DUE MON Nov 16:
View: Watch the slide show on claims in the link provided:
In this 10 minute slide show, I explain the structure of claims and talk you through examples. You should view this slide show before taking your Claims Quiz on Blackboard (see below).
Draft several versions of your claim: After watching this quiz, draft a claim (using pen and paper!) using Booth’s model (Although I acknowledge x, I claim y because of z). Draft the claim several times to hone your language and assure that your claim states the argument you wish to make in the because statement. Try out synonyms for key terms and qualifying clauses.
Note: Justin used this same model in his IP on Slacktivism. His claim can be found at the end (last sentence) of his first section. Notice its structure follows the Booth model. Justin’s claim:
Although some assert that it does not serve as a “real” form of activism, social media is an important and valid platform for feminist activism because it aids in the organization of the feminist movement, is able to reach a wider audience than traditional activism, gives a voice to often marginalized members of society and allows for the open and public discussion of feminist ideas.

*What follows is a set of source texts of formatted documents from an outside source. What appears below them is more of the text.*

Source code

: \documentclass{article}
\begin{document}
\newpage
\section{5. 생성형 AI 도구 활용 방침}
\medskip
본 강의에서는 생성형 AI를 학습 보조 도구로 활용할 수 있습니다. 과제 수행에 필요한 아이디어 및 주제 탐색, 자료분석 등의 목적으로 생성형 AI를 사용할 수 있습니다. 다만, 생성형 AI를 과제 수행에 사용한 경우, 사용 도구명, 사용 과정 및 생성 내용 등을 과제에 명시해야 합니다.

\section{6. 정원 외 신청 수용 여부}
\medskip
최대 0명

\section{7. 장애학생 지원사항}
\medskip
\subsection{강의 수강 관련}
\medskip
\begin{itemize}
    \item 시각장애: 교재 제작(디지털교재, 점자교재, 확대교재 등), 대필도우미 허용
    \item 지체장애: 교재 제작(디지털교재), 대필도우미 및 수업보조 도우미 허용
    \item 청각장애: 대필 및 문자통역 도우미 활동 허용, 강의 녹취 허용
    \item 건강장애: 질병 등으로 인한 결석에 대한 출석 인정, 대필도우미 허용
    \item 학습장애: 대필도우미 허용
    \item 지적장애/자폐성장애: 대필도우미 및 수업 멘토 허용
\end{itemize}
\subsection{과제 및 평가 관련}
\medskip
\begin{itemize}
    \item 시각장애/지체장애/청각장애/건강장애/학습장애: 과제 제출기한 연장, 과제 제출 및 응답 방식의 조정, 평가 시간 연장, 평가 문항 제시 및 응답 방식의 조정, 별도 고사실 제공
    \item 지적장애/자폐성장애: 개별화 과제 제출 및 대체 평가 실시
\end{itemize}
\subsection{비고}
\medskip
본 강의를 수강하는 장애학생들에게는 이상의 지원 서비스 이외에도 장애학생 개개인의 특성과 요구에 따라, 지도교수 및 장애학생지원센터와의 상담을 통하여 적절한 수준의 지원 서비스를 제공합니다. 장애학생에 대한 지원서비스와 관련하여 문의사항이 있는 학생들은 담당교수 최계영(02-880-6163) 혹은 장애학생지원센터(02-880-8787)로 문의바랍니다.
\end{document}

Although some assert that it does not serve as a “real” form of activism is his qualifying clause.
social media is an important and valid platform for feminist activism is his claim
because it aids in the organization of the feminist movement, is able to reach a wider audience than traditional activism, gives a voice to often marginalized members of society and allows for the open and public discussion of feminist ideas ARE his “because” statements.

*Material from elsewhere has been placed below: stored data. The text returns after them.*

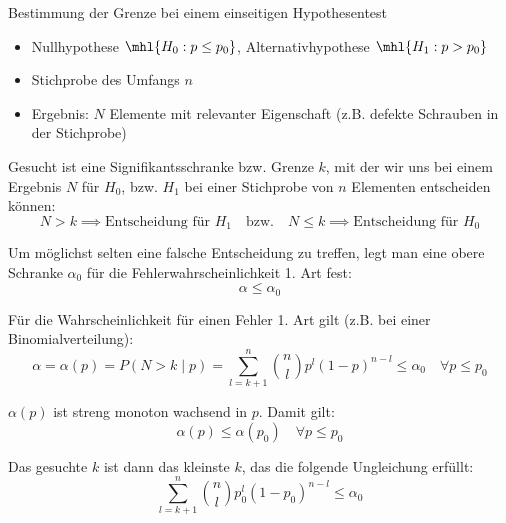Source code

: \begin{algo}{Bestimmung der Grenze bei einem einseitigen Hypothesentest}
    \begin{itemize}
        \item Nullhypothese $\mhl{H_0: p \leq p_0}$, Alternativhypothese $\mhl{H_1: p > p_0}$
        \item Stichprobe des Umfangs $n$
        \item Ergebnis: $N$ Elemente mit relevanter Eigenschaft (z.B. defekte Schrauben in der Stichprobe)
    \end{itemize}

    Gesucht ist eine Signifikantsschranke bzw. Grenze $k$, mit der wir uns bei einem Ergebnis $N$ für $H_0$, bzw. $H_1$ bei einer Stichprobe von $n$ Elementen entscheiden können:
    \[
        N > k \implies \text{Entscheidung für $H_1$} \quad \text{bzw.} \quad N \leq k \implies \text{Entscheidung für $H_0$}
    \]

    Um möglichst selten eine falsche Entscheidung zu treffen, legt man eine obere Schranke $\alpha_0$ für die Fehlerwahrscheinlichkeit 1. Art fest:
    \[
        \alpha \leq \alpha_0
    \]

    Für die Wahrscheinlichkeit für einen Fehler 1. Art gilt (z.B. bei einer Binomialverteilung):
    \[
        \alpha = \alpha(p) = P(N > k \mid p) = \sum_{l=k+1}^n \binom{n}{l} p^l (1-p)^{n-l} \leq \alpha_0 \quad \forall p \leq p_0
    \]

    $\alpha(p)$ ist streng monoton wachsend in $p$.
    Damit gilt:
    \[
        \alpha(p) \leq \alpha(p_0) \quad \forall p \leq p_0
    \]

    Das gesuchte $k$ ist dann das kleinste $k$, das die folgende Ungleichung erfüllt:
    \[
        \sum_{l=k+1}^n \binom{n}{l} p_0^l (1-p_0)^{n-l} \leq \alpha_0
    \]

\end{algo}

Take Blackboard Claim Quiz: After drafting on paper, take the Claim Quiz on Blackboard — Assignments — Claim Quiz. You will need your drafts of claims to complete this quiz.
The quiz is not timed so that you can spend as long as you need going back over the slide share or rewriting your drafted claims, if needed.
Revise: Revise your opening based on my comments and the comment of one peer.
Sketch: It’s time to sketch out the reasons to support your claim. Read the student model here: Argument ReasonsEvidence Sketch. Reason statements should be written in COMPLETE sentences. You will sketch out your reasons in a Buzzfeed-like post on your Rampages blog. See assignment below (4 Reasons Why Post):
View: Five Reasons Why the Lawsuit Against Taylor Swift Makes no Sense. Some of the evidence is lame, but what Buzzfeed models is the structure of making an argument, providing reasons to support that claim, and then including evidence (which of course, you will do with much more poise and development in your IP).
View: 6 Reasons You Should Get your Kid a Puppy, a humorous Buzzfeed video that lays out reasons to get a puppy for a specific audience, parents of children. The reasons are bolded and numbered, and the evidence to support the reasons, often sarcastic, follows. For example, the fifth reason is “You Can Afford it.” Evidence: Cost per year of owning a dog is $1100 a year, roughly $3.00 a day. This is about the same amount of a fancy coffee every day.
Rampages blog: 4 Reasons Why post. In the spirit of Buzzfeed’s “reasons why” trope — create a blog post titled “4 Reasons Why….” and state your argument. The student above would write something like “4 Reasons Why Women Are Still Penalized in the Workplace.” Or “4 Reasons Why the Workplace Hates Women” or something similar.
Then list and number your reasons, and include one piece of relevant evidence from your research to support your reasons. Then include a fun image or gif and place it under your reason or evidence (like the Taylor Swift Buzzfeed article).
Create: (See my post on our class blog home page.) If you have not already done so, Create a Google Doc. to draft your IP project. See “How to Create and Share a Google Document” here: http://heavy.com/tech/2014/03/how-to-make-a-google-doc-in-3-steps/
Post your revised opening, your claim, and four pages of your rough draft in the Google Doc. Make sure you give me permission to edit (not just view, which is the default) your paper. (This way I can give feedback directly on your draft).
Post: In a response to my post on our class blog’s homepage, post a link to your Google doc.
DUE WED Nov 18
View video on integrating sources using signal phrases: The following tutorial explains what a signal phrase is, and how to use them to successfully integrate quotes or paraphrases into your rough draft. http://bcs.bedfordstmartins.com/rewriting2e/#526483__933952__
Draft: Continue drafting your rough (beta) draft in Google Docs. Make sure you post a link to your Google Doc on my post at the top of our class blog’s home page.
Goal: 6 pages of your draft by today.
DUE FRI Nov 20
Draft: Continue drafting your rough draft (beta) in Google Docs. Goal: 8 pages of your draft by today.
I Will respond to whatever you have in Google docs by the end of the day today, so the more you have written, the more feedback you will receive from me. Make sure you post a link to your Google Doc on my post at the top of our class blog’s home page, and make sure that you’ve allowed outside viewers to EDIT (and not just ‘view”) your document.